= Tito street decision in Slovenia =

Landmark court ruling in Slovenia

The Tito Street decision refers to a landmark October 2011 Constitutional Court of Slovenia ruling U–I–109/10, in which the court found that the April 2009 naming of a street in Slovenia's capital Ljubljana after Josip Broz Tito was unconstitutional. The court unanimously ruled that "the name Tito does not only symbolise the liberation of the territory of present-day Slovenia from fascist occupation in WWII as claimed by the other party in the case, but also grave violations of human rights and basic freedoms, especially in the decade following WWII." This was the first time that a highest national court legally evaluated the symbolism of Josip Broz Tito's name.

==Background==
In April 2009 Ljubljana city council decided that a newly built street in Ljubljana was to be named "Tito Street" (Slovene: Titova cesta) after the former SFR Yugoslavia leader Josip Broz Tito. The proposal was put forward by Ljubljana mayor Zoran Janković and city councillor Peter Božič. The naming was highly controversial and received extensive public attention. Opponents of the naming collected numerous signatures against naming the street after Tito. They also tried to prevent it by local referendum, but Ljubljana authorities successfully prevented the local referendum.
A group of citizens, some of them former victims and political prisoners of the communist regime, filed an application with the Constitutional Court of Slovenia, asking it to find the naming of the street unconstitutional.

==The ruling==
The case is U-I-109/10 and the decision was issued on 3 October 2011.
According to the court, adoption of independence documents means not only an interruption of links between the Republic of Slovenia and the Socialist Federal Republic of Yugoslavia, but also a break with Yugoslavia's basic concept of the constitutional system of values. Unlike the former Yugoslavia, the Republic of Slovenia is based on the rule of law and the constitutional system is based on respect for human rights and fundamental freedoms. Human dignity is at the heart of the constitutional order of the Republic of Slovenia.
The court stressed that the name Tito symbolizes the postwar communist regime, marked by extensive and serious violations of human rights and fundamental freedoms, particularly in the decade immediately after the Second World War.
In Slovenia, where the development of democracy and free society based on respect for human dignity, broke ties with the previous regime, the glorification of the authoritarian Communist regime with naming a street after the leader of this regime is unconstitutional.

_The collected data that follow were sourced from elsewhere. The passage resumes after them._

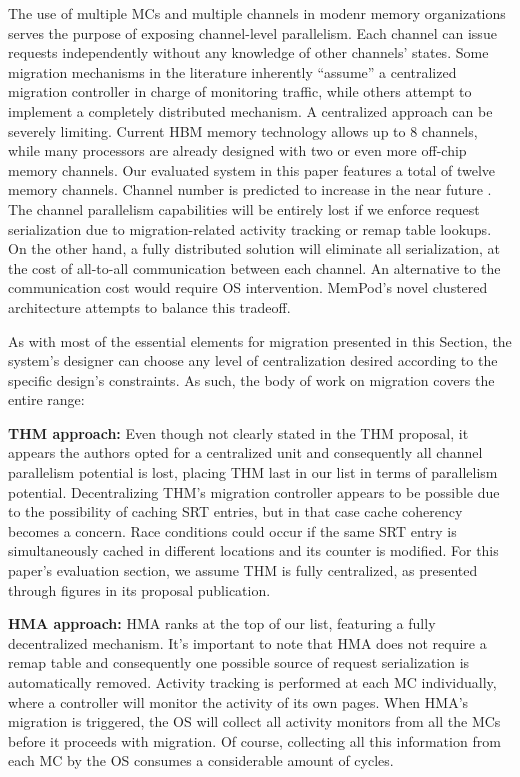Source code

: The use of multiple MCs and multiple channels in modenr memory organizations serves the purpose of exposing channel-level parallelism. Each channel can issue requests independently without any knowledge of other channels' states. Some migration mechanisms in the literature inherently ``assume'' a centralized migration controller in charge of monitoring traffic, while others attempt to implement a completely distributed mechanism. A centralized approach can be severely limiting. Current HBM memory technology allows up to 8 channels, while many processors are already designed with two or even more off-chip memory channels. Our evaluated system in this paper features a total of twelve memory channels. Channel number is predicted to increase in the near future \TODO{[cite]}. The channel parallelism capabilities will be entirely lost if we enforce request serialization due to migration-related activity tracking or remap table lookups. On the other hand, a fully distributed solution will eliminate all serialization, at the cost of all-to-all communication between each channel. An alternative to the communication cost would require OS intervention. MemPod's novel clustered architecture attempts to balance this tradeoff. 

As with most of the essential elements for migration presented in this Section, the system's designer can choose any level of centralization desired according to the specific design's constraints. As such, the body of work on migration covers the entire range:

	\textbf{THM approach:} Even though not clearly stated in the THM proposal, it appears the authors opted for a centralized unit and consequently all channel parallelism potential is lost, placing THM last in our list in terms of parallelism potential. Decentralizing THM's migration controller appears to be possible due to the possibility of caching SRT entries, but in that case cache coherency becomes a concern. Race conditions could occur if the same SRT entry is simultaneously cached in different locations and its counter is modified. For this paper's evaluation section, we assume THM is fully centralized, as presented through figures in its proposal publication.

	\textbf{HMA approach:} HMA ranks at the top of our list, featuring a fully decentralized mechanism. It's important to note that HMA does not require a remap table and consequently one possible source of request serialization is automatically removed. Activity tracking is performed at each MC individually, where a controller will monitor the activity of its own pages. When HMA's migration is triggered, the OS will collect all activity monitors from all the MCs before it proceeds with migration. Of course, collecting all this information from each MC by the OS consumes a considerable amount of cycles.


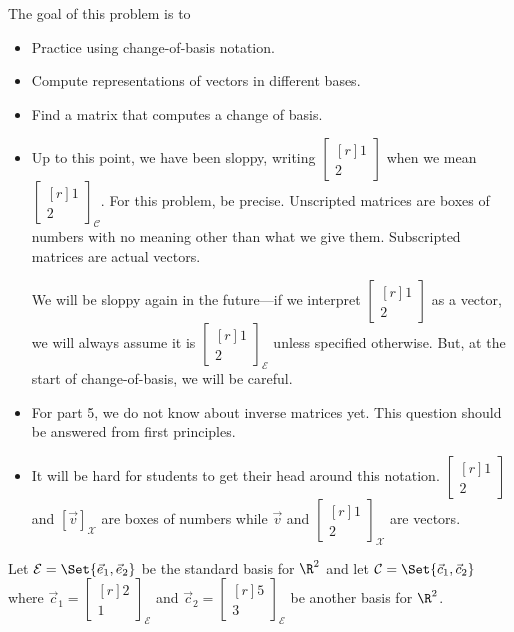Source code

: \documentclass{problemset}
\newcommand{\xhat}{{\vec e_1}}
\newcommand{\yhat}{{\vec e_2}}
\newcommand{\mat}[1]{\begin{bmatrix*}[r]#1\end{bmatrix*}}
\newcommand{\displayonlynewpage}{\begin{displayonly}\newpage\end{displayonly}}
\begin{document}
	\question
	\begin{annotation}
		\begin{goals}

			The goal of this problem is to
		\displayonlynewpage
			\begin{itemize}
				\item Practice using change-of-basis notation.
				\item Compute representations of vectors in different bases.
				\item Find a matrix that computes a change of basis.
			\end{itemize}
		\end{goals}

		\begin{notes}
			\begin{itemize}
				\item Up to this point, we have been sloppy, writing $\mat{1\\2}$ when
					we mean $\mat{1\\2}_{\mathcal C}$. For this problem, be precise.
					Unscripted matrices are boxes of numbers with no meaning other
					than what we give them. Subscripted matrices are actual vectors.

					We will be sloppy again in the future---if we interpret $\mat{1\\2}$
					as a vector, we will always assume it is $\mat{1\\2}_{\mathcal E}$ unless
					specified otherwise. But, at the start of change-of-basis, we will be careful.
				\item For part 5, we do not know about inverse matrices yet. This question should
					be answered from first principles.
				\item It will be hard for students to get their head around this notation. $\mat{1\\2}$ and $[\vec v]_{\mathcal X}$
					are boxes of numbers while $\vec v$ and $\mat{1\\2}_{\mathcal X}$ are vectors.
			\end{itemize}
		\end{notes}
	\end{annotation}
	Let $\mathcal E=\Set{\xhat,\yhat}$ be the standard basis for $\R^2$ and
	let $\mathcal C=\Set{\vec c_1,\vec c_2}$ where $\vec c_1=\mat{2\\1}_{\mathcal E}$
	and $\vec c_2=\mat{5\\3}_{\mathcal E}$ be another basis for $\R^2$.
\end{document}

Naming a street after Josip Broz Tito in Ljubljana was not maintained over from the previous regime, in which case it would be only a part of history today. The challenged local ordinance was adopted in 2009, eighteen years after Slovenia's independence and the establishment of constitutional order based on constitutional values, which are contrary to the values of the regime before independence. Such new namings have no place in current time, because they are contrary to the principle of respect for human dignity which has its basis in the Article One of the Constitution and falls into the very core of the constitutional system of the Republic of Slovenia.

==Concurring opinions==
The decision was unanimous with several concurring opinions. Judges Korpic-Horvat and Klampfer wrote in their concurring opinion that the reasoning of the majority decision was unbalanced in excessively criticizing Tito and the Communism. Judge Sovdat stressed that under the decision only new namings of streets after Communist symbols were unconstitutional. Names of those streets that had existed since before the independence were constitutional, just like Napoleon statue in Ljubljana was constitutional. Judge Jadek-Pensa in its concurring opinion stressed that naming a street did not have only informative meaning. Naming a street after someone shows that the government honors this person. Judges Zobec and Mozetic in their concurring opinion argued that every person should have standing before the court in cases like this one. Concurring opinions of Judges Petrič and Sovdat, on the contrary, argued that not all of the applicants in this case had standing.

==Case citation==
Decision U-I-109/10 (Tito Street decision) of the Constitutional Court of Slovenia, issued on 3 October 2011

== Aftermath ==
In a separate case, in May 2021 the Constitutional Court of Slovenia annulled the renaming of Tito's street to the Slovenian Independence Street in the municipality Radenci for procedural reasons. The municipality renamed the street without enabling residents to initiate a local referendum about the street's name. The municipality renamed the street once again, and it did so again without allowing a referendum. In September 2021, the Constitutional Court temporarily halted the renaming until it would finally rule whether procedural rules had been followed. Judge Jaklič wrote a critical dissenting opinion.